Statistics Colloquium Series

Date: 

Monday, November 20, 2023, 12:00pm to 1:30pm

Location: 

Science Center 316

Our upcoming event for the Statistics Department Colloquium Series is scheduled for Monday, November 20 from 12:00 – 1:00pm (ET) and will be an in-person presentation Science Center Rm. 316. Lunch will be provided to guests following the talk. This week's speaker will be Linda Zhao of the Statistics Department at the University of Pennsylvania.

 

Doubly High-Dimensional Contextual Bandits: An Interpretable Model for Joint Assortment-Pricing

 

Abstract

Key challenges in running a retail business include how to select products to present to consumers (the assortment problem), and how to price products (the pricing problem) to maximize revenue or profit. Instead of considering these problems in isolation, we propose a joint approach to assortment-pricing based on contextual bandits. Our model is doubly high-dimensional, in that both context vectors and actions are allowed to take values in high-dimensional spaces. In order to circumvent the curse of dimensionality, we propose a simple yet flexible model that captures the interactions between covariates and actions via a (near) low-rank representation matrix. The resulting class of models is reasonably expressive while remaining interpretable through latent factors, and includes various structured linear bandit and pricing models as particular cases. We propose a computationally tractable procedure that combines an exploration/exploitation protocol with an efficient low-rank matrix estimator, and we prove bounds on its regret. Simulation results show that this method has lower regret than state-of-the-art methods applied to various standard bandit and pricing models. Real-world case studies on the assortment-pricing problem, from an industry-leading instant noodles company to an emerging beauty start-up, underscore the gains achievable using our method. In each case, we show at least three-fold gains in revenue or profit by our bandit method, as well as the interpretability of the latent factor models that are learned.

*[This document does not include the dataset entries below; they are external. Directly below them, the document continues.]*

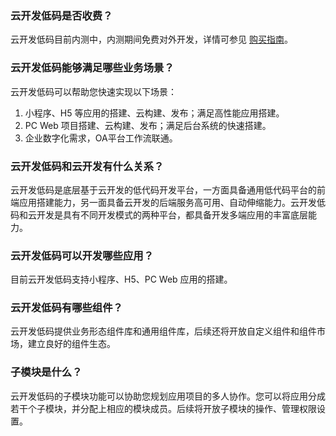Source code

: ### 云开发低码是否收费？

云开发低码目前内测中，内测期间免费对外开发，详情可参见 [购买指南](https://cloud.tencent.com/document/product/1301/48867)。


### 云开发低码能够满足哪些业务场景？

云开发低码可以帮助您快速实现以下场景：
1. 小程序、H5 等应用的搭建、云构建、发布；满足高性能应用搭建。
2. PC Web 项目搭建、云构建、发布；满足后台系统的快速搭建。
3. 企业数字化需求，OA平台工作流联通。


### 云开发低码和云开发有什么关系？

云开发低码是底层基于云开发的低代码开发平台，一方面具备通用低代码平台的前端应用搭建能力，另一面具备云开发的后端服务高可用、自动伸缩能力。云开发低码和云开发是具有不同开发模式的两种平台，都具备开发多端应用的丰富底层能力。


### 云开发低码可以开发哪些应用？

目前云开发低码支持小程序、H5、PC Web 应用的搭建。



### 云开发低码有哪些组件？

云开发低码提供业务形态组件库和通用组件库，后续还将开放自定义组件和组件市场，建立良好的组件生态。



### 子模块是什么？

云开发低码的子模块功能可以协助您规划应用项目的多人协作。您可以将应用分成若干个子模块，并分配上相应的模块成员。后续将开放子模块的操作、管理权限设置。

Joint work with Cai, J., Chen, R. and Wainwright, M.

About: Linda Zhao is a full professor of statistics at the Wharton School. She received her Ph.D. from Cornell in 1993 and has been with the University of Pennsylvania since 1994. A fellow of the Institute of Mathematical Statistics (IMS), Linda has been actively engaged in her academic career. Her specialty falls in modern machine learning methods, replicability in science, network and high-dimensional data, housing price prediction, and Bayesian methods. Her current projects include data-driven decision-making via RL; equity ownership networks and their relationship to firm performance and innovation activities; identifying signals from noisy data using a non-parametric Bayesian scheme; and conducting model-free data analysis. Her work has won NSF support for over 20 years. For the past seven years, she has been developing and teaching a modern data mining course to undergraduate, MBA, Master's, and Ph.D. students across the entire Penn campus. She is also an avid ballroom dancer and loves to travel around the world.